(Study material)

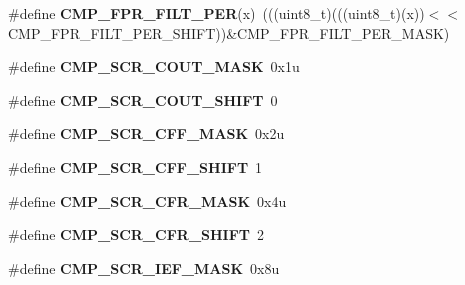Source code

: \begin{DoxyCompactItemize}
\item 
\mbox{\label{group___c_m_p___register___masks_ga006ee9cac0b4b9daa94e3b1d6a440627}} 
\#define {\bfseries C\+M\+P\+\_\+\+F\+P\+R\+\_\+\+F\+I\+L\+T\+\_\+\+P\+ER}(x)~(((uint8\+\_\+t)(((uint8\+\_\+t)(x))$<$$<$C\+M\+P\+\_\+\+F\+P\+R\+\_\+\+F\+I\+L\+T\+\_\+\+P\+E\+R\+\_\+\+S\+H\+I\+FT))\&C\+M\+P\+\_\+\+F\+P\+R\+\_\+\+F\+I\+L\+T\+\_\+\+P\+E\+R\+\_\+\+M\+A\+SK)
\item 
\mbox{\label{group___c_m_p___register___masks_ga024aec72a28ecdc04a1441cd7a3af23a}} 
\#define {\bfseries C\+M\+P\+\_\+\+S\+C\+R\+\_\+\+C\+O\+U\+T\+\_\+\+M\+A\+SK}~0x1u
\item 
\mbox{\label{group___c_m_p___register___masks_gaa508076192a6b9aed5c4d46282c64394}} 
\#define {\bfseries C\+M\+P\+\_\+\+S\+C\+R\+\_\+\+C\+O\+U\+T\+\_\+\+S\+H\+I\+FT}~0
\item 
\mbox{\label{group___c_m_p___register___masks_gaab44e3da0576b12dd809881323944a1c}} 
\#define {\bfseries C\+M\+P\+\_\+\+S\+C\+R\+\_\+\+C\+F\+F\+\_\+\+M\+A\+SK}~0x2u
\item 
\mbox{\label{group___c_m_p___register___masks_ga076d455f0d5bdad02282cbcce6e04c01}} 
\#define {\bfseries C\+M\+P\+\_\+\+S\+C\+R\+\_\+\+C\+F\+F\+\_\+\+S\+H\+I\+FT}~1
\item 
\mbox{\label{group___c_m_p___register___masks_ga876bfa2799338c6b10b152940d25c4a7}} 
\#define {\bfseries C\+M\+P\+\_\+\+S\+C\+R\+\_\+\+C\+F\+R\+\_\+\+M\+A\+SK}~0x4u
\item 
\mbox{\label{group___c_m_p___register___masks_ga78595d16db987c96e73ce96fc5436f6b}} 
\#define {\bfseries C\+M\+P\+\_\+\+S\+C\+R\+\_\+\+C\+F\+R\+\_\+\+S\+H\+I\+FT}~2
\item 
\mbox{\label{group___c_m_p___register___masks_gab36859944bb484db243358bb9a1a9692}} 
\#define {\bfseries C\+M\+P\+\_\+\+S\+C\+R\+\_\+\+I\+E\+F\+\_\+\+M\+A\+SK}~0x8u
\item 
\mbox{\label{group___c_m_p___register___masks_gaa9d242eac081d0d572e120ea3afa0e6f}} 
$$
\end{DoxyCompactItemize}
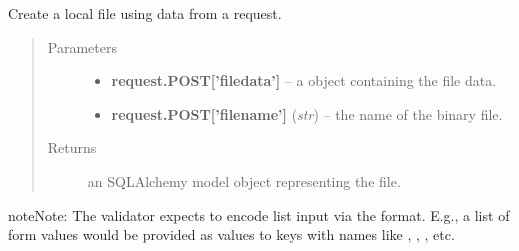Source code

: \documentclass[letterpaper,10pt,english]{sphinxmanual}
\begin{document}
\begin{fulllineitems}
\label{api:onlinelinguisticdatabase.controllers.files.createPlainFile}
Create a local file using data from a  request.
\begin{quote}\begin{description}
\item[{Parameters}] \leavevmode\begin{itemize}
\item {} 
\textbf{request.POST{[}'filedata'{]}} -- a  object containing
the file data.

\item {} 
\textbf{request.POST{[}'filename'{]}} (\emph{str}) -- the name of the binary file.

\end{itemize}

\item[{Returns}] \leavevmode
an SQLAlchemy model object representing the file.

\end{description}\end{quote}

\begin{notice}{note}{Note:}
The validator expects  to encode list input via the
 format.  E.g., a list of
form  values would be provided as values to keys with names like
, , , etc.
\end{notice}

\end{fulllineitems}

\end{document}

(End Study material)

Leaving pictures aside, write out each record above exactly as given.

Source code

: \begin{DoxyCompactItemize}
\item 
\mbox{\label{group___c_m_p___register___masks_ga006ee9cac0b4b9daa94e3b1d6a440627}} 
\#define {\bfseries C\+M\+P\+\_\+\+F\+P\+R\+\_\+\+F\+I\+L\+T\+\_\+\+P\+ER}(x)~(((uint8\+\_\+t)(((uint8\+\_\+t)(x))$<$$<$C\+M\+P\+\_\+\+F\+P\+R\+\_\+\+F\+I\+L\+T\+\_\+\+P\+E\+R\+\_\+\+S\+H\+I\+FT))\&C\+M\+P\+\_\+\+F\+P\+R\+\_\+\+F\+I\+L\+T\+\_\+\+P\+E\+R\+\_\+\+M\+A\+SK)
\item 
\mbox{\label{group___c_m_p___register___masks_ga024aec72a28ecdc04a1441cd7a3af23a}} 
\#define {\bfseries C\+M\+P\+\_\+\+S\+C\+R\+\_\+\+C\+O\+U\+T\+\_\+\+M\+A\+SK}~0x1u
\item 
\mbox{\label{group___c_m_p___register___masks_gaa508076192a6b9aed5c4d46282c64394}} 
\#define {\bfseries C\+M\+P\+\_\+\+S\+C\+R\+\_\+\+C\+O\+U\+T\+\_\+\+S\+H\+I\+FT}~0
\item 
\mbox{\label{group___c_m_p___register___masks_gaab44e3da0576b12dd809881323944a1c}} 
\#define {\bfseries C\+M\+P\+\_\+\+S\+C\+R\+\_\+\+C\+F\+F\+\_\+\+M\+A\+SK}~0x2u
\item 
\mbox{\label{group___c_m_p___register___masks_ga076d455f0d5bdad02282cbcce6e04c01}} 
\#define {\bfseries C\+M\+P\+\_\+\+S\+C\+R\+\_\+\+C\+F\+F\+\_\+\+S\+H\+I\+FT}~1
\item 
\mbox{\label{group___c_m_p___register___masks_ga876bfa2799338c6b10b152940d25c4a7}} 
\#define {\bfseries C\+M\+P\+\_\+\+S\+C\+R\+\_\+\+C\+F\+R\+\_\+\+M\+A\+SK}~0x4u
\item 
\mbox{\label{group___c_m_p___register___masks_ga78595d16db987c96e73ce96fc5436f6b}} 
\#define {\bfseries C\+M\+P\+\_\+\+S\+C\+R\+\_\+\+C\+F\+R\+\_\+\+S\+H\+I\+FT}~2
\item 
\mbox{\label{group___c_m_p___register___masks_gab36859944bb484db243358bb9a1a9692}} 
\#define {\bfseries C\+M\+P\+\_\+\+S\+C\+R\+\_\+\+I\+E\+F\+\_\+\+M\+A\+SK}~0x8u
\item 
\mbox{\label{group___c_m_p___register___masks_gaa9d242eac081d0d572e120ea3afa0e6f}} 
$$
\end{DoxyCompactItemize}
Source code

: \documentclass[letterpaper,10pt,english]{sphinxmanual}
\begin{document}
\begin{fulllineitems}
\label{api:onlinelinguisticdatabase.controllers.files.createPlainFile}
Create a local file using data from a  request.
\begin{quote}\begin{description}
\item[{Parameters}] \leavevmode\begin{itemize}
\item {} 
\textbf{request.POST{[}'filedata'{]}} -- a  object containing
the file data.

\item {} 
\textbf{request.POST{[}'filename'{]}} (\emph{str}) -- the name of the binary file.

\end{itemize}

\item[{Returns}] \leavevmode
an SQLAlchemy model object representing the file.

\end{description}\end{quote}

\begin{notice}{note}{Note:}
The validator expects  to encode list input via the
 format.  E.g., a list of
form  values would be provided as values to keys with names like
, , , etc.
\end{notice}

\end{fulllineitems}

\end{document}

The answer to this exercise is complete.